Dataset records
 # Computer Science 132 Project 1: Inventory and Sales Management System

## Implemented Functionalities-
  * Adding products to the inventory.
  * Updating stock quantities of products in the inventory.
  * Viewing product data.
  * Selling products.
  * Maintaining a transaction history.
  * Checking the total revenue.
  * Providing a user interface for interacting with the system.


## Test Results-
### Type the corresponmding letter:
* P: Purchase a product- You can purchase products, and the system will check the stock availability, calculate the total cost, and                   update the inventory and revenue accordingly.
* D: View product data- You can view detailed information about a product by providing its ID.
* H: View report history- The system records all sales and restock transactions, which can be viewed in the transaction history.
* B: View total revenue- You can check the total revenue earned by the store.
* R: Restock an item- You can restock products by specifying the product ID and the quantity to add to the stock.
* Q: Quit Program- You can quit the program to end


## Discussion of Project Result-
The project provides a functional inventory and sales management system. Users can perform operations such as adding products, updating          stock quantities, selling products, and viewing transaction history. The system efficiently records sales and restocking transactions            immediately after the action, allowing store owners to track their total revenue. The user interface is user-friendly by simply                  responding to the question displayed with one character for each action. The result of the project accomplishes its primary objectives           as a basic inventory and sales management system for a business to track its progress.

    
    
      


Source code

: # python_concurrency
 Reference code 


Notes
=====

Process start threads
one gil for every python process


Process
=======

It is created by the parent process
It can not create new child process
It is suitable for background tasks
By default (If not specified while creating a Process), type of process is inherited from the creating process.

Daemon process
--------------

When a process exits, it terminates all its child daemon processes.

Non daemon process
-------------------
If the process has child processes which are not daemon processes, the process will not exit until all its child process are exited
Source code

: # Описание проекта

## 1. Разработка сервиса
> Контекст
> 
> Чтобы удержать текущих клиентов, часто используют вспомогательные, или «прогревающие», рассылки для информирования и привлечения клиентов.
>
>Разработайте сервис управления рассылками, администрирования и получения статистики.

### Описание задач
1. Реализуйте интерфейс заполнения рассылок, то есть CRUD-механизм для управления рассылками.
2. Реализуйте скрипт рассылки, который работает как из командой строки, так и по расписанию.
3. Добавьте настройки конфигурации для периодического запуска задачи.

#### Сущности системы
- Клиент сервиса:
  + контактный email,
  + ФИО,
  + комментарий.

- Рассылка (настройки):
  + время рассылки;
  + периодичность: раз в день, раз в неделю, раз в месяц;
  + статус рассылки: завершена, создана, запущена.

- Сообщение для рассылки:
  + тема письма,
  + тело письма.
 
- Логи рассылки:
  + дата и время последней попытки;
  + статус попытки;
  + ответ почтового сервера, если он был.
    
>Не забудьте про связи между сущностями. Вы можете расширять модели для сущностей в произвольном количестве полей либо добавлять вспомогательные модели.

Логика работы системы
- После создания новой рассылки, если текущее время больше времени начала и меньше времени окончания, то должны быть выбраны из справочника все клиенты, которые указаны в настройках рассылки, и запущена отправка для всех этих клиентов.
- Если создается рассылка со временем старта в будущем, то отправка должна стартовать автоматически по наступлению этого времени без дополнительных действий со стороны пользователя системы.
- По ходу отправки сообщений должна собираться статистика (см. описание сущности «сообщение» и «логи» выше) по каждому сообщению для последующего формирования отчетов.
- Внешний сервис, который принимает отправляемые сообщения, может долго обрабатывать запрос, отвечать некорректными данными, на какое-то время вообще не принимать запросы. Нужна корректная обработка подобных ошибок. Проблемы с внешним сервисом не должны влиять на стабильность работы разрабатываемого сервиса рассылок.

- _WHAT YOU ARE ASKED TO DO_
The full set of entries above needs to be restated word for word.

- _ANSWER TO THE PROBLEM_
 # Computer Science 132 Project 1: Inventory and Sales Management System

## Implemented Functionalities-
  * Adding products to the inventory.
  * Updating stock quantities of products in the inventory.
  * Viewing product data.
  * Selling products.
  * Maintaining a transaction history.
  * Checking the total revenue.
  * Providing a user interface for interacting with the system.


## Test Results-
### Type the corresponmding letter:
* P: Purchase a product- You can purchase products, and the system will check the stock availability, calculate the total cost, and                   update the inventory and revenue accordingly.
* D: View product data- You can view detailed information about a product by providing its ID.
* H: View report history- The system records all sales and restock transactions, which can be viewed in the transaction history.
* B: View total revenue- You can check the total revenue earned by the store.
* R: Restock an item- You can restock products by specifying the product ID and the quantity to add to the stock.
* Q: Quit Program- You can quit the program to end


## Discussion of Project Result-
The project provides a functional inventory and sales management system. Users can perform operations such as adding products, updating          stock quantities, selling products, and viewing transaction history. The system efficiently records sales and restocking transactions            immediately after the action, allowing store owners to track their total revenue. The user interface is user-friendly by simply                  responding to the question displayed with one character for each action. The result of the project accomplishes its primary objectives           as a basic inventory and sales management system for a business to track its progress.

    
    
      


Source code

: # python_concurrency
 Reference code 


Notes
=====

Process start threads
one gil for every python process


Process
=======

It is created by the parent process
It can not create new child process
It is suitable for background tasks
By default (If not specified while creating a Process), type of process is inherited from the creating process.

Daemon process
--------------

When a process exits, it terminates all its child daemon processes.

Non daemon process
-------------------
If the process has child processes which are not daemon processes, the process will not exit until all its child process are exited
Source code

: # Описание проекта

## 1. Разработка сервиса
> Контекст
> 
> Чтобы удержать текущих клиентов, часто используют вспомогательные, или «прогревающие», рассылки для информирования и привлечения клиентов.
>
>Разработайте сервис управления рассылками, администрирования и получения статистики.

### Описание задач
1. Реализуйте интерфейс заполнения рассылок, то есть CRUD-механизм для управления рассылками.
2. Реализуйте скрипт рассылки, который работает как из командой строки, так и по расписанию.
3. Добавьте настройки конфигурации для периодического запуска задачи.

#### Сущности системы
- Клиент сервиса:
  + контактный email,
  + ФИО,
  + комментарий.

- Рассылка (настройки):
  + время рассылки;
  + периодичность: раз в день, раз в неделю, раз в месяц;
  + статус рассылки: завершена, создана, запущена.

- Сообщение для рассылки:
  + тема письма,
  + тело письма.
 
- Логи рассылки:
  + дата и время последней попытки;
  + статус попытки;
  + ответ почтового сервера, если он был.
    
>Не забудьте про связи между сущностями. Вы можете расширять модели для сущностей в произвольном количестве полей либо добавлять вспомогательные модели.

Логика работы системы
- После создания новой рассылки, если текущее время больше времени начала и меньше времени окончания, то должны быть выбраны из справочника все клиенты, которые указаны в настройках рассылки, и запущена отправка для всех этих клиентов.
- Если создается рассылка со временем старта в будущем, то отправка должна стартовать автоматически по наступлению этого времени без дополнительных действий со стороны пользователя системы.
- По ходу отправки сообщений должна собираться статистика (см. описание сущности «сообщение» и «логи» выше) по каждому сообщению для последующего формирования отчетов.
- Внешний сервис, который принимает отправляемые сообщения, может долго обрабатывать запрос, отвечать некорректными данными, на какое-то время вообще не принимать запросы. Нужна корректная обработка подобных ошибок. Проблемы с внешним сервисом не должны влиять на стабильность работы разрабатываемого сервиса рассылок.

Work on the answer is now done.